The Evolution of My Own Theology Over the Years

The Church has always been a teacher. It has developed answers to some of the deepest questions the human mind can ask. But there are always more questions. There is still a great and wonderful mystery to life itself and to the universe we find ourselves in. With constant changes in language and rapid growth of knowledge, each generation must develop its own answers within its own time. This somewhat random collection of  100 essays (as of Dec. 2018) is my own attempt to articulate my growing understanding of the fundamental questions of life.  I wrote them for myself during my reading and questioning. They have been -and still are –  my learning exercises over the years and have become meditations for me as I reread them.  As such they are snapshots in time, and they are still a work in progress.  I created this blog in July, 2012 with 37 essays that were mostly written between 2004 and 2012.  These earlier essays are all listed in the July 2012 blog archive.   After the surprise of reaching my 90s, I have added a few reflections on my becoming old in spite of my still younger feelings about myself, starting with the essay, The Man in the Mirror.   In the last few years, I have quoted at length especially meaningful passages (to me, at least) from my readings.
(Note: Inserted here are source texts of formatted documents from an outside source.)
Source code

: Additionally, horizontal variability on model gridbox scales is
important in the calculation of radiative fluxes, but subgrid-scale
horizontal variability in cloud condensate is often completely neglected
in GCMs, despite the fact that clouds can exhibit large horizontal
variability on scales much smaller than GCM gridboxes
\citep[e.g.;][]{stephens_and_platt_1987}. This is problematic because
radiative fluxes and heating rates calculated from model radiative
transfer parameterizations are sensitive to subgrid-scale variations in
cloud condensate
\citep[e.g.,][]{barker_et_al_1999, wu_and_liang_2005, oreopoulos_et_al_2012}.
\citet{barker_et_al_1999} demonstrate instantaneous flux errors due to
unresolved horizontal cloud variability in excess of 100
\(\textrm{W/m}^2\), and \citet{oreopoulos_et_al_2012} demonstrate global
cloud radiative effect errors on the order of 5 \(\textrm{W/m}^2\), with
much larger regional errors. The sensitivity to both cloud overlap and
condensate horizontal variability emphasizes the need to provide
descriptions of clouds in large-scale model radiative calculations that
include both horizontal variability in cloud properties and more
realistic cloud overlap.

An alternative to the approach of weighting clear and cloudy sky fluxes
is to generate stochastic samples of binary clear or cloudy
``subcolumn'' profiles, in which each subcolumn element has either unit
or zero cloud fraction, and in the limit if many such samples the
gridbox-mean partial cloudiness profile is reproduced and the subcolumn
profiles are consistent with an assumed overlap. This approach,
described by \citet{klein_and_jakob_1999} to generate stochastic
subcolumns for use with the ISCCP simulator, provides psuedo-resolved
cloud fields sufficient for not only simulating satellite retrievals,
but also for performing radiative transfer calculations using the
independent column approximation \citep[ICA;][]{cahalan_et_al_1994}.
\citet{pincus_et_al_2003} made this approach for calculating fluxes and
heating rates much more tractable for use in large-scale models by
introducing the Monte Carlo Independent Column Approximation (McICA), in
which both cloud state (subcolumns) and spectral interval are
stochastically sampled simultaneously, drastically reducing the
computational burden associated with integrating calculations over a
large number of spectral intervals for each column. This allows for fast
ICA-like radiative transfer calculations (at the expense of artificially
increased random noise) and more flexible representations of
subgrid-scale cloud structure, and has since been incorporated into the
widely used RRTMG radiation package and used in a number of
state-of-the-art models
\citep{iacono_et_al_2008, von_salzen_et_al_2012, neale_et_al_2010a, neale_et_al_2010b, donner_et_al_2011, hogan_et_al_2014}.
I grew up in the Christian church. My father was a Methodist minister, so the liturgy and hymns have been a wonderful heritage all these years. At 15, as a high school sophomore at Mount Hermon School in Massachusetts, I had my first formal Bible class, reading the story of Jesus in parallel versions of the Gospels – discovering early how those first gospel writers borrowed from others. Then in college at DePauw University, although a Math and Physics major, I took a detailed “Synoptics” course which has been a base for me in all my later Bible study. I learned early that I should not take the stories literally. They all reflect very real human experiences of God, but in the language of the poet and story teller, interpreter, and even mystic.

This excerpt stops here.